# WHAT THE EXERCISE ASKS:
Your task is to find every line of the data that holds the string "blog" and copy it.

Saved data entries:
-- Opening Marker --

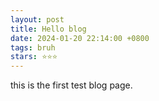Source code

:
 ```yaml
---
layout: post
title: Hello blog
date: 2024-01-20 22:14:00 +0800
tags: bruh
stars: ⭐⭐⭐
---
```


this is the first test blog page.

-- Closing Marker --
-- Opening Marker --

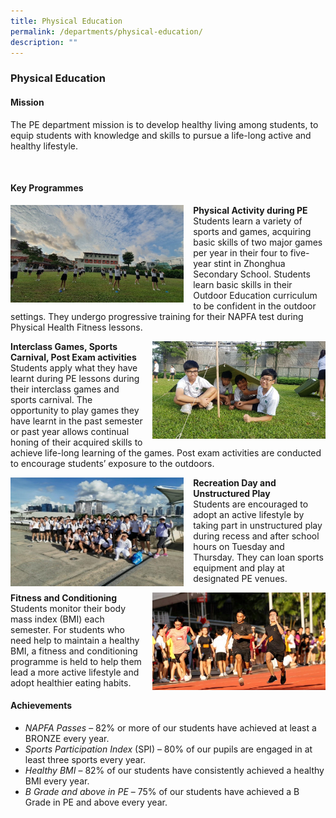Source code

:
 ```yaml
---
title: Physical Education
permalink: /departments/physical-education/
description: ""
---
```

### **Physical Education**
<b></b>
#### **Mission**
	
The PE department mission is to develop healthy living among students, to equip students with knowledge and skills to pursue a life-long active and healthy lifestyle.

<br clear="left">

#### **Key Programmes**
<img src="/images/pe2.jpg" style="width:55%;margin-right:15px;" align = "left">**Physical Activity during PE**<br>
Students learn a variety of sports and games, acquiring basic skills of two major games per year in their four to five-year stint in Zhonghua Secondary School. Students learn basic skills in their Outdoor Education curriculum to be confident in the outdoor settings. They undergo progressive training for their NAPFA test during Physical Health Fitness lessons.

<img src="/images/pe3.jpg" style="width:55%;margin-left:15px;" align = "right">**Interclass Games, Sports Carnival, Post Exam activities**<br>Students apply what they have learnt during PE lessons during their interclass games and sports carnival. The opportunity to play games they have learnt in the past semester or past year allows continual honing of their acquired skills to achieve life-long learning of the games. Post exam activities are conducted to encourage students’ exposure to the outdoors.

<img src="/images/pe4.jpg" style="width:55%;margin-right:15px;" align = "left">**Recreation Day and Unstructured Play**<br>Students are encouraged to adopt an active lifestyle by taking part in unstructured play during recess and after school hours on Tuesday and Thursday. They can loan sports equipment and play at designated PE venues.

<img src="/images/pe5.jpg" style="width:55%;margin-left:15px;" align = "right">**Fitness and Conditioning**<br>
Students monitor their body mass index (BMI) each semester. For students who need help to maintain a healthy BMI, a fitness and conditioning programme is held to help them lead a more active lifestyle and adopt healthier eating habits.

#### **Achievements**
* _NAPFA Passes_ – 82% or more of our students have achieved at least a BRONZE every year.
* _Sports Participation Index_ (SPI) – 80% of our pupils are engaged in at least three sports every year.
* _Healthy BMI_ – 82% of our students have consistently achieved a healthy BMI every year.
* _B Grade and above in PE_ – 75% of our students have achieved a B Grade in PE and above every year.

-- Closing Marker --

# ANSWER:
title: Hello blog
this is the first test blog page.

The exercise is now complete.